Databricks Community

andcch552 · 3 weeks ago

I’m trying to generate 35k+ embeddings in Databricks. What I’ve tried so far:

Per-row UDF (very slow).
Replaced UDF with rdd.mapPartitions to batch API calls, create one Azure client per partition, and call client.embed_documents(texts) in batches. This avoids per-row Python UDF overhead and improves embedding throughput.
Measured embedding execution vs Delta write time; embedding materialization is fine but the Delta write (saveAsTable / commit) is now the dominant, slow step.

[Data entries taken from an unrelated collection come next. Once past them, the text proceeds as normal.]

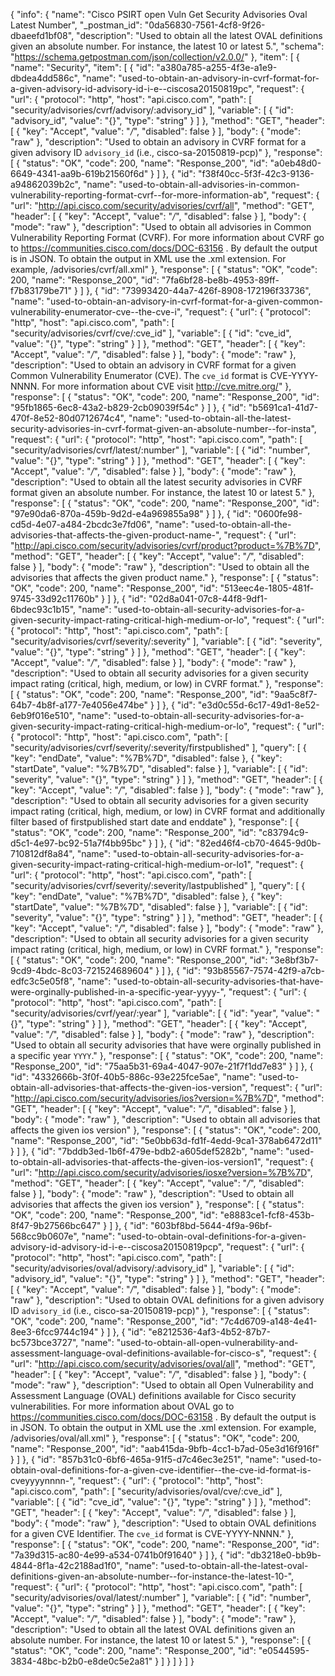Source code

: {
  "info": {
    "name": "Cisco PSIRT open Vuln Get Security Advisories Oval Latest Number",
    "_postman_id": "0da56830-7561-4cf8-9f26-dbaeefd1bf08",
    "description": "Used to obtain all the latest OVAL definitions given an absolute number. For instance, the latest 10 or latest 5.",
    "schema": "https://schema.getpostman.com/json/collection/v2.0.0/"
  },
  "item": [
    {
      "name": "Security",
      "item": [
        {
          "id": "a380a785-a255-4f3e-a1e9-dbdea4dd586c",
          "name": "used-to-obtain-an-advisory-in-cvrf-format-for-a-given-advisory-id-advisory-id-i-e--ciscosa20150819pc",
          "request": {
            "url": {
              "protocol": "http",
              "host": "api.cisco.com",
              "path": [
                "security/advisories/cvrf/advisory/:advisory_id"
              ],
              "variable": [
                {
                  "id": "advisory_id",
                  "value": "{}",
                  "type": "string"
                }
              ]
            },
            "method": "GET",
            "header": [
              {
                "key": "Accept",
                "value": "*/*",
                "disabled": false
              }
            ],
            "body": {
              "mode": "raw"
            },
            "description": "Used to obtain an advisory in CVRF format for a given advisory ID `advisory_id` (i.e., cisco-sa-20150819-pcp)"
          },
          "response": [
            {
              "status": "OK",
              "code": 200,
              "name": "Response_200",
              "id": "a0eb48d0-6649-4341-aa9b-619b21560f6d"
            }
          ]
        },
        {
          "id": "f38f40cc-5f3f-42c3-9136-a94862039b2c",
          "name": "used-to-obtain-all-advisories-in-common-vulnerability-reporting-format-cvrf--for-more-information-ab",
          "request": {
            "url": "http://api.cisco.com/security/advisories/cvrf/all",
            "method": "GET",
            "header": [
              {
                "key": "Accept",
                "value": "*/*",
                "disabled": false
              }
            ],
            "body": {
              "mode": "raw"
            },
            "description": "Used to obtain all advisories in Common Vulnerability Reporting Format (CVRF). For more information about CVRF go to https://communities.cisco.com/docs/DOC-63156 . By default the output is in JSON. To obtain the output in XML use the .xml extension. For example, /advisories/cvrf/all.xml"
          },
          "response": [
            {
              "status": "OK",
              "code": 200,
              "name": "Response_200",
              "id": "7fa6bf28-be8b-4953-89ff-f7b83179be71"
            }
          ]
        },
        {
          "id": "73993420-44a7-426f-8908-172196f33736",
          "name": "used-to-obtain-an-advisory-in-cvrf-format-for-a-given-common-vulnerability-enumerator-cve--the-cve-i",
          "request": {
            "url": {
              "protocol": "http",
              "host": "api.cisco.com",
              "path": [
                "security/advisories/cvrf/cve/:cve_id"
              ],
              "variable": [
                {
                  "id": "cve_id",
                  "value": "{}",
                  "type": "string"
                }
              ]
            },
            "method": "GET",
            "header": [
              {
                "key": "Accept",
                "value": "*/*",
                "disabled": false
              }
            ],
            "body": {
              "mode": "raw"
            },
            "description": "Used to obtain an advisory in CVRF format for a given Common Vulnerability Enumerator (CVE). The `cve_id` format is CVE-YYYY-NNNN. For more information about CVE visit http://cve.mitre.org/"
          },
          "response": [
            {
              "status": "OK",
              "code": 200,
              "name": "Response_200",
              "id": "95fb1865-6ec8-43a2-b829-2cb09039f54c"
            }
          ]
        },
        {
          "id": "b5691ca1-41d7-470f-8e52-80d0712674c4",
          "name": "used-to-obtain-all-the-latest-security-advisories-in-cvrf-format-given-an-absolute-number--for-insta",
          "request": {
            "url": {
              "protocol": "http",
              "host": "api.cisco.com",
              "path": [
                "security/advisories/cvrf/latest/:number"
              ],
              "variable": [
                {
                  "id": "number",
                  "value": "{}",
                  "type": "string"
                }
              ]
            },
            "method": "GET",
            "header": [
              {
                "key": "Accept",
                "value": "*/*",
                "disabled": false
              }
            ],
            "body": {
              "mode": "raw"
            },
            "description": "Used to obtain all the latest security advisories in CVRF format given an absolute number. For instance, the latest 10 or latest 5."
          },
          "response": [
            {
              "status": "OK",
              "code": 200,
              "name": "Response_200",
              "id": "97e90da6-870a-459b-9d2d-e4a969855a98"
            }
          ]
        },
        {
          "id": "0600fe98-cd5d-4e07-a484-2bcdc3e7fd06",
          "name": "used-to-obtain-all-the-advisories-that-affects-the-given-product-name-",
          "request": {
            "url": "http://api.cisco.com/security/advisories/cvrf/product?product=%7B%7D",
            "method": "GET",
            "header": [
              {
                "key": "Accept",
                "value": "*/*",
                "disabled": false
              }
            ],
            "body": {
              "mode": "raw"
            },
            "description": "Used to obtain all the advisories that affects the given product name."
          },
          "response": [
            {
              "status": "OK",
              "code": 200,
              "name": "Response_200",
              "id": "513eec4e-1805-481f-9745-33d92c11760b"
            }
          ]
        },
        {
          "id": "02d8a041-07c8-44f8-9df1-6bdec93c1b15",
          "name": "used-to-obtain-all-security-advisories-for-a-given-security-impact-rating-critical-high-medium-or-lo",
          "request": {
            "url": {
              "protocol": "http",
              "host": "api.cisco.com",
              "path": [
                "security/advisories/cvrf/severity/:severity"
              ],
              "variable": [
                {
                  "id": "severity",
                  "value": "{}",
                  "type": "string"
                }
              ]
            },
            "method": "GET",
            "header": [
              {
                "key": "Accept",
                "value": "*/*",
                "disabled": false
              }
            ],
            "body": {
              "mode": "raw"
            },
            "description": "Used to obtain all security advisories for a given security impact rating (critical, high, medium, or low) in CVRF format."
          },
          "response": [
            {
              "status": "OK",
              "code": 200,
              "name": "Response_200",
              "id": "9aa5c8f7-64b7-4b8f-a177-7e4056e474be"
            }
          ]
        },
        {
          "id": "e3d0c55d-6c17-49d1-8e52-6eb9f016e510",
          "name": "used-to-obtain-all-security-advisories-for-a-given-security-impact-rating-critical-high-medium-or-lo",
          "request": {
            "url": {
              "protocol": "http",
              "host": "api.cisco.com",
              "path": [
                "security/advisories/cvrf/severity/:severity/firstpublished"
              ],
              "query": [
                {
                  "key": "endDate",
                  "value": "%7B%7D",
                  "disabled": false
                },
                {
                  "key": "startDate",
                  "value": "%7B%7D",
                  "disabled": false
                }
              ],
              "variable": [
                {
                  "id": "severity",
                  "value": "{}",
                  "type": "string"
                }
              ]
            },
            "method": "GET",
            "header": [
              {
                "key": "Accept",
                "value": "*/*",
                "disabled": false
              }
            ],
            "body": {
              "mode": "raw"
            },
            "description": "Used to obtain all security advisories for a given security impact rating (critical, high, medium, or low) in CVRF format and additionally filter based of firstpublished start date and enddate"
          },
          "response": [
            {
              "status": "OK",
              "code": 200,
              "name": "Response_200",
              "id": "c83794c9-d5c1-4e97-bc92-51a7f4bb95bc"
            }
          ]
        },
        {
          "id": "82ed46f4-cb70-4645-9d0b-710812df8a84",
          "name": "used-to-obtain-all-security-advisories-for-a-given-security-impact-rating-critical-high-medium-or-lo1",
          "request": {
            "url": {
              "protocol": "http",
              "host": "api.cisco.com",
              "path": [
                "security/advisories/cvrf/severity/:severity/lastpublished"
              ],
              "query": [
                {
                  "key": "endDate",
                  "value": "%7B%7D",
                  "disabled": false
                },
                {
                  "key": "startDate",
                  "value": "%7B%7D",
                  "disabled": false
                }
              ],
              "variable": [
                {
                  "id": "severity",
                  "value": "{}",
                  "type": "string"
                }
              ]
            },
            "method": "GET",
            "header": [
              {
                "key": "Accept",
                "value": "*/*",
                "disabled": false
              }
            ],
            "body": {
              "mode": "raw"
            },
            "description": "Used to obtain all security advisories for a given security impact rating (critical, high, medium, or low) in CVRF format."
          },
          "response": [
            {
              "status": "OK",
              "code": 200,
              "name": "Response_200",
              "id": "3e8bf3b7-9cd9-4bdc-8c03-721524689604"
            }
          ]
        },
        {
          "id": "93b85567-7574-42f9-a7cb-edfc3c5e05f8",
          "name": "used-to-obtain-all-security-advisories-that-have-were-orginally-published-in-a-specific-year-yyyy-",
          "request": {
            "url": {
              "protocol": "http",
              "host": "api.cisco.com",
              "path": [
                "security/advisories/cvrf/year/:year"
              ],
              "variable": [
                {
                  "id": "year",
                  "value": "{}",
                  "type": "string"
                }
              ]
            },
            "method": "GET",
            "header": [
              {
                "key": "Accept",
                "value": "*/*",
                "disabled": false
              }
            ],
            "body": {
              "mode": "raw"
            },
            "description": "Used to obtain all security advisories that have were orginally published in a specific year `YYYY`."
          },
          "response": [
            {
              "status": "OK",
              "code": 200,
              "name": "Response_200",
              "id": "75aa5b31-69a4-4047-907e-21f7f1dd7e83"
            }
          ]
        },
        {
          "id": "4332666b-3f0f-40b5-886c-93e225fce5ae",
          "name": "used-to-obtain-all-advisories-that-affects-the-given-ios-version",
          "request": {
            "url": "http://api.cisco.com/security/advisories/ios?version=%7B%7D",
            "method": "GET",
            "header": [
              {
                "key": "Accept",
                "value": "*/*",
                "disabled": false
              }
            ],
            "body": {
              "mode": "raw"
            },
            "description": "Used to obtain all advisories that affects the given ios version"
          },
          "response": [
            {
              "status": "OK",
              "code": 200,
              "name": "Response_200",
              "id": "5e0bb63d-fd1f-4edd-9ca1-378ab6472d11"
            }
          ]
        },
        {
          "id": "7bddb3ed-1b6f-479e-bdb2-a605def5282b",
          "name": "used-to-obtain-all-advisories-that-affects-the-given-ios-version1",
          "request": {
            "url": "http://api.cisco.com/security/advisories/iosxe?version=%7B%7D",
            "method": "GET",
            "header": [
              {
                "key": "Accept",
                "value": "*/*",
                "disabled": false
              }
            ],
            "body": {
              "mode": "raw"
            },
            "description": "Used to obtain all advisories that affects the given ios version"
          },
          "response": [
            {
              "status": "OK",
              "code": 200,
              "name": "Response_200",
              "id": "e8883ce1-fcf8-453b-8f47-9b27566bc647"
            }
          ]
        },
        {
          "id": "603bf8bd-5644-4f9a-96bf-568cc9b0607e",
          "name": "used-to-obtain-oval-definitions-for-a-given-advisory-id-advisory-id-i-e--ciscosa20150819pcp",
          "request": {
            "url": {
              "protocol": "http",
              "host": "api.cisco.com",
              "path": [
                "security/advisories/oval/advisory/:advisory_id"
              ],
              "variable": [
                {
                  "id": "advisory_id",
                  "value": "{}",
                  "type": "string"
                }
              ]
            },
            "method": "GET",
            "header": [
              {
                "key": "Accept",
                "value": "*/*",
                "disabled": false
              }
            ],
            "body": {
              "mode": "raw"
            },
            "description": "Used to obtain OVAL definitions for a given advisory ID `advisory_id` (i.e., cisco-sa-20150819-pcp)"
          },
          "response": [
            {
              "status": "OK",
              "code": 200,
              "name": "Response_200",
              "id": "7c4d6709-a148-4e41-8ee3-6fcc9744c194"
            }
          ]
        },
        {
          "id": "e8212536-4af3-4b52-87b7-bc573bce3727",
          "name": "used-to-obtain-all-open-vulnerability-and-assessment-language-oval-definitions-available-for-cisco-s",
          "request": {
            "url": "http://api.cisco.com/security/advisories/oval/all",
            "method": "GET",
            "header": [
              {
                "key": "Accept",
                "value": "*/*",
                "disabled": false
              }
            ],
            "body": {
              "mode": "raw"
            },
            "description": "Used to obtain all Open Vulnerability and Assessment Language (OVAL) definitions available for Cisco security vulnerabilities. For more information about OVAL go to https://communities.cisco.com/docs/DOC-63158 . By default the output is in JSON. To obtain the output in XML use the .xml extension. For example, /advisories/oval/all.xml"
          },
          "response": [
            {
              "status": "OK",
              "code": 200,
              "name": "Response_200",
              "id": "aab415da-9bfb-4cc1-b7ad-05e3d16f916f"
            }
          ]
        },
        {
          "id": "857b31c0-6bf6-465a-91f5-d7c46ec3e251",
          "name": "used-to-obtain-oval-definitions-for-a-given-cve-identifier--the-cve-id-format-is-cveyyyynnnn-",
          "request": {
            "url": {
              "protocol": "http",
              "host": "api.cisco.com",
              "path": [
                "security/advisories/oval/cve/:cve_id"
              ],
              "variable": [
                {
                  "id": "cve_id",
                  "value": "{}",
                  "type": "string"
                }
              ]
            },
            "method": "GET",
            "header": [
              {
                "key": "Accept",
                "value": "*/*",
                "disabled": false
              }
            ],
            "body": {
              "mode": "raw"
            },
            "description": "Used to obtain OVAL definitions for a given CVE Identifier. The `cve_id` format is CVE-YYYY-NNNN."
          },
          "response": [
            {
              "status": "OK",
              "code": 200,
              "name": "Response_200",
              "id": "7a39d315-ac80-4e99-a534-0741b0f91640"
            }
          ]
        },
        {
          "id": "db3218e0-bb9b-4844-8f1a-42c2188ad1f0",
          "name": "used-to-obtain-all-the-latest-oval-definitions-given-an-absolute-number--for-instance-the-latest-10-",
          "request": {
            "url": {
              "protocol": "http",
              "host": "api.cisco.com",
              "path": [
                "security/advisories/oval/latest/:number"
              ],
              "variable": [
                {
                  "id": "number",
                  "value": "{}",
                  "type": "string"
                }
              ]
            },
            "method": "GET",
            "header": [
              {
                "key": "Accept",
                "value": "*/*",
                "disabled": false
              }
            ],
            "body": {
              "mode": "raw"
            },
            "description": "Used to obtain all the latest OVAL definitions given an absolute number. For instance, the latest 10 or latest 5."
          },
          "response": [
            {
              "status": "OK",
              "code": 200,
              "name": "Response_200",
              "id": "e0544595-3834-48bc-b2b0-e8de0c5e2a81"
            }
          ]
        }
      ]
    }
  ]
}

I used persist() to avoid double computation when calling count() before write.

Minimal embedding function I tested (simplified):

from pyspark.sql import Row, DataFrame
from pyspark.sql.types import StructField, StructType, ArrayType, FloatType
import os, time
from langchain_openai import AzureOpenAIEmbeddings

def embed_with_map_partitions_simple(df: DataFrame, column_names: str | list[str], batch_size: int = 128, repartition: int | None = None) -> DataFrame:
    if isinstance(column_names, str):
        column_names = [column_names]
    if repartition:
        df = df.repartition(repartition)
    spark = df.sparkSession
    new_fields = list(df.schema.fields) + [StructField(f"{c}_embedding", ArrayType(FloatType()), True) for c in column_names]
    new_schema = StructType(new_fields)

    def partition_embed(rows_iter):
        rows = list(rows_iter)
        if not rows:
            return iter(())
        client = AzureOpenAIEmbeddings(
            azure_endpoint=os.getenv("openai_api_base"),
            azure_deployment=os.getenv("openai_deployment_name"),
            api_key=os.getenv("openai_api_key"),
            api_version=os.getenv("openai_api_version")
        )
        n = len(rows)
        embeddings_per_column = {c: [None]*n for c in column_names}
        for col in column_names:
            for i in range(0, n, batch_size):
                batch = rows[i:i+batch_size]
                texts = [getattr(r, col, "") or "" for r in batch]
                try:
                    batch_emb = client.embed_documents(texts)
                except Exception:
                    batch_emb = [[0.0]*3072 for _ in texts]
                for j, emb in enumerate(batch_emb):
                    embeddings_per_column[col][i+j] = emb
        for idx, r in enumerate(rows):
            d = r.asDict()
            for c in column_names:
                d[f"{c}_embedding"] = embeddings_per_column[c][idx] or [0.0]*3072
            yield Row(**d)

    return spark.createDataFrame(df.rdd.mapPartitions(partition_embed), schema=new_schema)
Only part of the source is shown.